His future is seared into his arm, and has been since he saw that documentary about a dead man.

This is a future Joey Mulinaro saw coming even if nobody else did, and who could have possibly seen it when he was a freshman at Ball State, shy and quiet and homesick, telling his mom he was coming back to the southside, where he was most comfortable?

Even now there are people who don’t know the central truth of this story, and those are people closest to Joey Mulinaro, a breakout internet sensation from Indianapolis, Roncalli class of 2012. His brand of digital comedy – impressions of Nick Saban and Andrew Luck, sketches of youth baseball coaches and irritating bar customers and whatever he thinks of next – has him on the fast track to…

Somewhere.

Where does Joey Mulinaro go from here, anyway? Where does he go next? The digital world is changing, evolving right before our bleary eyes, with content producers and entertainers inventing and reinventing themselves, inventing and reinventing how we spend our time, because all we know is this:

We enjoy people like Joey Mulinaro.

It’s the damndest thing, and not only for people who’d never heard of Mulinaro until last year or last month or last week. It’s the damndest thing for people who know Mulinaro best, who’ve known him since he was the star player on his state-champion CYO basketball team at St. Barnabas at age 10.

These people, they knew Joey Mulinaro before the broken back, before that truck full of potato chips. They knew him before Chris Farley, before The Joker, before the tattoo. And now they know Joey, as he’s called on Twitter and Instagram – just Joey, no last name required – as a married homeowner with grass to cut and a baby on the way.

But they don’t know the Joey they’re about to discover, here.

“If people I’ve known my whole life read this and see, ‘Hey, I’m Joey Mulinaro, the shy guy,’ they’d be like: What?” he says. “They’ve known me forever – that’s not me. But around strangers I feel uncomfortable, insecure: ‘People don’t like me, people think I’m awkward.’ Even now, I’m a homeowner, and it’s tough for me to go small-talk the neighbor about the yard.”

Joey pauses to laugh at himself.

“It’s a really weird, backward thing,” he says, “because if we’re out and someone recognizes me and wants to talk, get a photo, I thrive in those situations. If they want to talk to me? Then I’m all good. But I was never somebody who could go and be the opposite way. It’s always been a frustrating thing for me. I don’t want to burden – well, I don’t know, not burden, but still. It’s just always been tough for me.”
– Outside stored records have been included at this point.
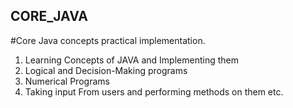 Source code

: ## CORE_JAVA
#Core Java concepts practical implementation.
1. Learning Concepts of JAVA and Implementing them
2. Logical and Decision-Making programs
3. Numerical Programs
4. Taking input From users and performing methods on them etc.
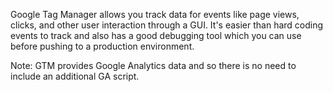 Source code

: Google Tag Manager allows you track data for events like page views, clicks, and other user interaction through a GUI. It's easier than hard coding events to track and also has a good debugging tool which you can use before pushing to a production environment. 

Note: GTM provides Google Analytics data and so there is no need to include an additional GA script.
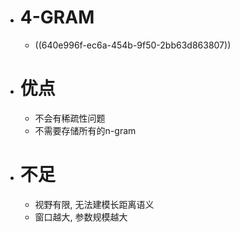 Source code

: - # 4-GRAM
	- ((640e996f-ec6a-454b-9f50-2bb63d863807))
- # 优点
	- 不会有稀疏性问题
	- 不需要存储所有的n-gram
- # 不足
	- 视野有限, 无法建模长距离语义
	- 窗口越大, 参数规模越大
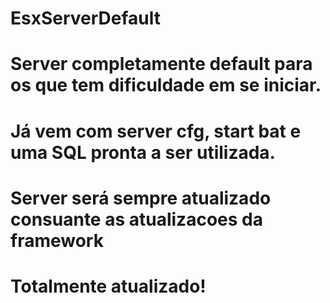 # EsxServerDefault

# Server completamente default para os que tem dificuldade em se iniciar.

# Já vem com server cfg, start bat e uma SQL pronta a ser utilizada.

# Server será sempre atualizado consuante as atualizacoes da framework

# Totalmente atualizado!
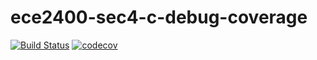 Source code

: # ece2400-sec4-c-debug-coverage
[![Build Status](https://travis-ci.org/karthikdash/ece2400-sec4-c-debug-coverage.svg?branch=master)](https://travis-ci.org/karthikdash/ece2400-sec4-c-debug-coverage)
[![codecov](https://codecov.io/gh/karthikdash/ece2400-sec4-c-debug-coverage/branch/master/graph/badge.svg)](https://codecov.io/gh/karthikdash/ece2400-sec4-c-debug-coverage)
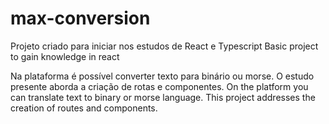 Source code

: # max-conversion

Projeto criado para iniciar nos estudos de React e Typescript
 Basic project to gain knowledge in react
 
Na plataforma é possível converter texto para binário ou morse.
O estudo presente aborda a criação de rotas e componentes.
 On the platform you can translate text to binary or morse language.
 This project addresses the creation of routes and components.

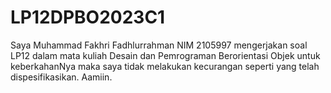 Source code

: # LP12DPBO2023C1

Saya Muhammad Fakhri Fadhlurrahman NIM 2105997 mengerjakan soal LP12 dalam mata kuliah Desain dan Pemrograman Berorientasi Objek untuk keberkahanNya maka saya tidak melakukan kecurangan seperti yang telah dispesifikasikan. Aamiin.

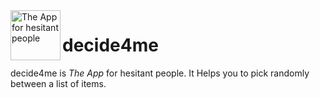 <img align="left" width="80" height="80" src="https://raw.githubusercontent.com/yngrdyn/decide4me/main/public/img/logo.png" alt="The App for hesitant people">

# decide4me

decide4me is *The App* for hesitant people. It Helps you to pick randomly between a list of items.
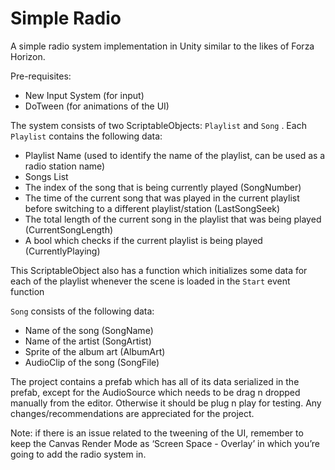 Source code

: # Simple Radio

A simple radio system implementation in Unity similar to the likes of Forza Horizon.

Pre-requisites:

- New Input System (for input)
- DoTween (for animations of the UI)

The system consists of two ScriptableObjects: `Playlist` and `Song` . Each `Playlist` contains the following data:

- Playlist Name (used to identify the name of the playlist, can be used as a radio station name)
- Songs List
- The index of the song that is being currently played (SongNumber)
- The time of the current song that was played in the current playlist before switching to a different playlist/station (LastSongSeek)
- The total length of the current song in the playlist that was being played (CurrentSongLength)
- A bool which checks if the current playlist is being played (CurrentlyPlaying)

This ScriptableObject also has a function which initializes some data for each of the playlist whenever the scene is loaded in the `Start` event function

`Song` consists of the following data:

- Name of the song (SongName)
- Name of the artist (SongArtist)
- Sprite of the album art (AlbumArt)
- AudioClip of the song (SongFile)

The project contains a prefab which has all of its data serialized in the prefab, except for the AudioSource which needs to be drag n dropped manually from the editor. Otherwise it should be plug n play for testing. Any changes/recommendations are appreciated for the project.

Note: if there is an issue related to the tweening of the UI, remember to keep the Canvas Render Mode as ‘Screen Space - Overlay’ in which you’re going to add the radio system in. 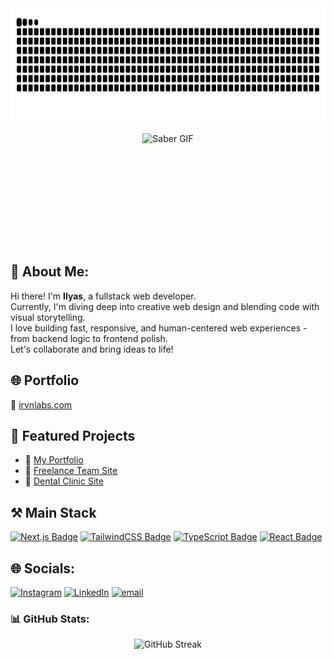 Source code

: <div align="center" style="display: flex; justify-content: center; align-items: center; gap: 20px; flex-wrap: wrap;">
  <img src="https://raw.githubusercontent.com/Zukazine/Zukazine/output/snake.svg" alt="Snake animation" height="180" />
  <img src="https://gifdb.com/images/high/saber-artoria-pendragon-fate-stay-playing-pxuklu31m74i5y8n.gif" alt="Saber GIF" height="180" />
</div>

## 💫 About Me:

Hi there! I'm **Ilyas**, a fullstack web developer.  
Currently, I'm diving deep into creative web design and blending code with visual storytelling.  
I love building fast, responsive, and human-centered web experiences - from backend logic to frontend polish.  
Let's collaborate and bring ideas to life!

## 🌐 Portfolio

🔗 [irvnlabs.com](https://irvnlabs.com)

## 📁 Featured Projects

- 🔗 [My Portfolio](https://irvnlabs.com)
- 🛒 [Freelance Team Site](https://nous-systems.com)
- 🎨 [Dental Clinic Site](https://naturadental.id)

## ⚒️ Main Stack

[![Next.js Badge](https://img.shields.io/badge/Next.js-000?style=for-the-badge&logo=nextdotjs&logoColor=white)](https://nextjs.org/)
[![TailwindCSS Badge](https://img.shields.io/badge/TailwindCSS-38B2AC?style=for-the-badge&logo=tailwind-css&logoColor=white)](https://tailwindcss.com/)
[![TypeScript Badge](https://img.shields.io/badge/TypeScript-3178C6?style=for-the-badge&logo=typescript&logoColor=white)](https://www.typescriptlang.org/)
[![React Badge](https://img.shields.io/badge/React-20232A?style=for-the-badge&logo=react&logoColor=61DAFB)](https://reactjs.org/)

## 🌐 Socials:

[![Instagram](https://img.shields.io/badge/Instagram-%23E4405F.svg?logo=Instagram&logoColor=white)](https://instagram.com/https://www.instagram.com/iniilyass/) [![LinkedIn](https://img.shields.io/badge/LinkedIn-%230077B5.svg?logo=linkedin&logoColor=white)](https://linkedin.com/in/https://www.linkedin.com/in/muhammad-ilyas-irfan-syiraaj-51b3ab292) [![email](https://img.shields.io/badge/Email-D14836?logo=gmail&logoColor=white)](mailto:ilyasirfan1221@gmail.com)

### 📊 GitHub Stats:

<div align="center" style="display: flex; justify-content: center; gap: 20px; flex-wrap: wrap;">
  <img src="https://nirzak-streak-stats.vercel.app/?user=Zukazine&theme=dracula&hide_border=false" alt="GitHub Streak" />
</div>
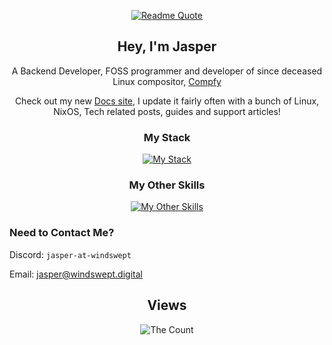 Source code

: <div align="center">

[![Readme Quote](https://quotes-github-readme.vercel.app/api?type=horizontal&theme=catppuccin_mocha)](https://github.com/jasper-at-windswept)

## Hey, I'm Jasper

A Backend Developer, FOSS programmer and developer of since deceased Linux compositor, [Compfy](https://github.com/allusive-dev/compfy) 

Check out my new [Docs site](https://docs.windswept.digital/), I update it fairly often with a bunch of Linux, NixOS, Tech related posts, guides and support articles!

### My Stack

[![My Stack](https://skillicons.dev/icons?i=ts,svelte,supabase,rust)](https://skillicons.dev)

### My Other Skills

[![My Other Skills](https://skillicons.dev/icons?i=js,html,css,github,git,gitlab,java,nix,py,vim)](https://skillicons.dev)

</div>


### Need to Contact Me?

Discord: `jasper-at-windswept`

Email: [jasper@windswept.digital](mailto:jasper@windswept.digital)


<div align="center">

## Views

<img src="https://count.getloli.com/get/@:jasper-at-windswept?theme=rule34" alt="The Count" />

<div>
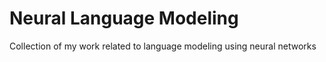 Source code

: # Neural Language Modeling
Collection of my work related to language modeling using neural networks
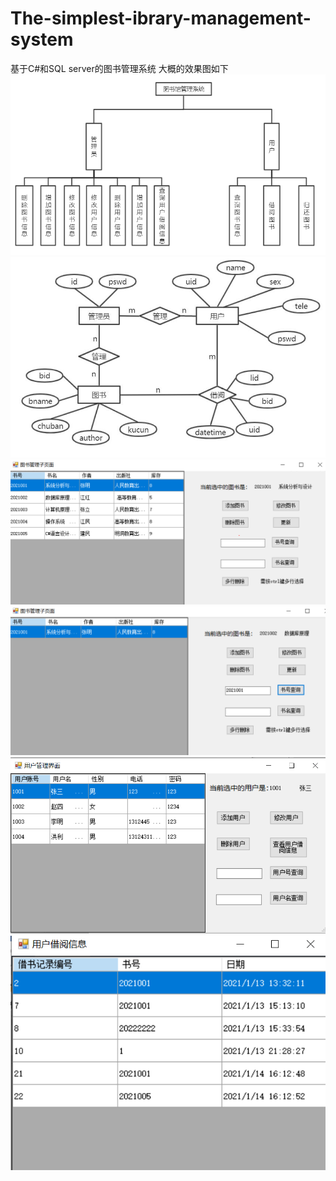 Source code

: # The-simplest-ibrary-management-system
基于C#和SQL server的图书管理系统
大概的效果图如下
![image](https://github.com/kik-coder/The-simplest-ibrary-management-system/blob/main/aka/1.png)
![image](https://github.com/kik-coder/The-simplest-ibrary-management-system/blob/main/aka/2.jpg)
![image](https://github.com/kik-coder/The-simplest-ibrary-management-system/blob/main/aka/4.png)
![image](https://github.com/kik-coder/The-simplest-ibrary-management-system/blob/main/aka/5.png)
![image](https://github.com/kik-coder/The-simplest-ibrary-management-system/blob/main/aka/6.png)
![image](https://github.com/kik-coder/The-simplest-ibrary-management-system/blob/main/aka/7.png)
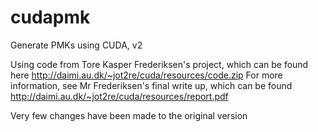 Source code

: cudapmk
=======

Generate PMKs using CUDA, v2

Using code from Tore Kasper Frederiksen's project, which can be found here http://daimi.au.dk/~jot2re/cuda/resources/code.zip
For more information, see Mr Frederiksen's final write up, which can be found http://daimi.au.dk/~jot2re/cuda/resources/report.pdf

Very few changes have been made to the original version
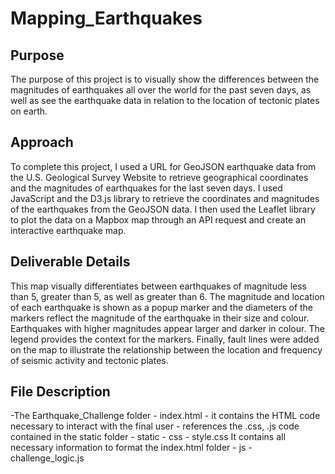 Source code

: # Mapping_Earthquakes

## Purpose
The purpose of this project is to visually show the differences between the magnitudes of earthquakes all over the world for the past seven days, as well as see the earthquake data in relation to the location of tectonic plates on earth. 

## Approach
To complete this project, I used a URL for GeoJSON earthquake data from the U.S. Geological Survey Website to retrieve geographical coordinates and the magnitudes of earthquakes for the last seven days. I used JavaScript and the D3.js library to retrieve the coordinates and magnitudes of the earthquakes from the GeoJSON data. I then used the Leaflet library to plot the data on a Mapbox map through an API request and create an interactive earthquake map.

## Deliverable Details
This map visually differentiates between earthquakes of magnitude less than 5, greater than 5, as well as greater than 6. The magnitude and location of each earthquake is shown as a popup marker and the diameters of the markers reflect the magnitude of the earthquake in their size and colour. Earthquakes with higher magnitudes appear larger and darker in colour. The legend provides the context for the markers. Finally, fault lines were added on the map to illustrate the relationship between the location and frequency of seismic activity and tectonic plates.

## File Description
-The Earthquake_Challenge folder
    - index.html
        - it contains the HTML code necessary to interact with the final user
        - references the .css, .js code contained in the static folder
      - static
      - css
        - style.css
          It contains all necessary information to format the index.html folder
      - js
        - challenge_logic.js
Joseph Frank Mulinaro IV is 28 now, and much has changed since he was an anonymous, low-level grunt at 1070 The Fan: his address, his tax bracket, his ability to go out for a quiet dinner with his wife. But not everything has changed. He’s still Joey Mulinaro, the shy guy.

You just don’t see that part. Probably because you’re too busy laughing.

Joey Mulinaro at age 3 pretending to be Reggie Miller, right down to the Band-Aid Miller had to wear.
Joey Mulinaro at age 3 pretending to be Reggie Miller, right down to the Band-Aid Miller had to wear.

Joey Mulinaro's impersonation of Andrew Luck

It was March 27, 2019, when he hit “send” on that tweet.

Any idea how hard that was? Until that moment Joey Mulinaro had been a closet impressionist, suspecting he was good at it because friends laughed, but not knowing for sure. Like, isn’t that what friends do? They laugh.

For years, friends had laughed at his impersonation of Colts quarterback Andrew Luck. By then he’d seen Heath Ledger as The Joker six times, and he’d watched Chris Farley’s buddy recite “The Clown’s Prayer” once, and he’d made his decision. It’s one thing to decide, though, and a whole other thing to do, and now Joey was doing it. He’d just seen what we’d all seen on March 27, 2019: That BodyArmor commercial featuring Luck and Angels outfielder Mike Trout having a dance-off to disco.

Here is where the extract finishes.